* What the exercise asks *
Search the material for the word "html" and copy every line in which it occurs.

========================

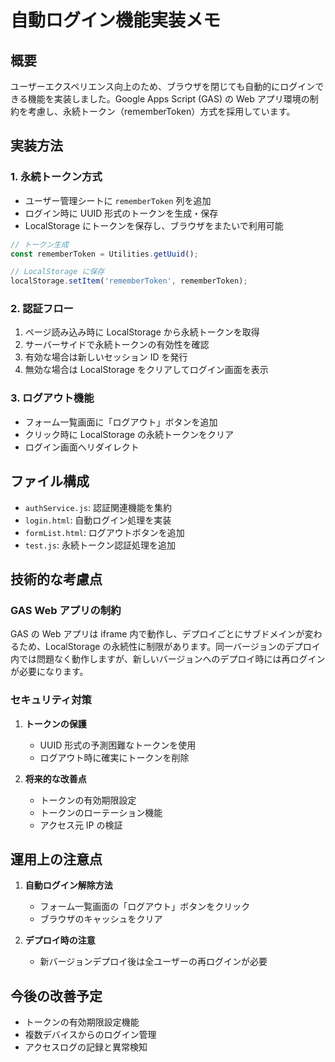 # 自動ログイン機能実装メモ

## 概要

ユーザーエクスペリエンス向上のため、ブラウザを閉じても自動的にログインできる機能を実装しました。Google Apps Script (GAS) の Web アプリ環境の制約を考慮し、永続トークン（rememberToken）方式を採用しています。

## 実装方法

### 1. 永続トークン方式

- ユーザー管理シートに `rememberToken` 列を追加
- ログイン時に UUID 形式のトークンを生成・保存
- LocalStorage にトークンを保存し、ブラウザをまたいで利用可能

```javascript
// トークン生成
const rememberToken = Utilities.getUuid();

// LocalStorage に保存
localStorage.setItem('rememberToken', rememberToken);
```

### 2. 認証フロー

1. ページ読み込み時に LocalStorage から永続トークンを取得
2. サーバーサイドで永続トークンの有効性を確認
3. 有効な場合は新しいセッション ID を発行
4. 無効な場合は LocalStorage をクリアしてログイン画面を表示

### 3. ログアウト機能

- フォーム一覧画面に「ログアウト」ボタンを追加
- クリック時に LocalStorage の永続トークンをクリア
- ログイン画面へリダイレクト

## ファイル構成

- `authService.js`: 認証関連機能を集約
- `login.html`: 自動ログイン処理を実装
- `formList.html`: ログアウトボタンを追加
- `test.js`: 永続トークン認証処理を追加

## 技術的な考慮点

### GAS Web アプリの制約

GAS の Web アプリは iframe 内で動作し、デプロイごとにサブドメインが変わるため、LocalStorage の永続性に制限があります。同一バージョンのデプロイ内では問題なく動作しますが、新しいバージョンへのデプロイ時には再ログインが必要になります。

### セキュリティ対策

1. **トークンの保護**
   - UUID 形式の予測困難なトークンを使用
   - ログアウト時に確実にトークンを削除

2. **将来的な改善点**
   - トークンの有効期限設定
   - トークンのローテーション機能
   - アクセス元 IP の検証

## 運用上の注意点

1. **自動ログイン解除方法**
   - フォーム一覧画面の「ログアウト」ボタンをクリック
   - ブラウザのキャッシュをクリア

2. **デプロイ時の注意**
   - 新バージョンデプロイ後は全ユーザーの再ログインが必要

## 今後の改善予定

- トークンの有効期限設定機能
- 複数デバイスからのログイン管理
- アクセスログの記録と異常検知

========================

* Task output *
- `login.html`: 自動ログイン処理を実装
- `formList.html`: ログアウトボタンを追加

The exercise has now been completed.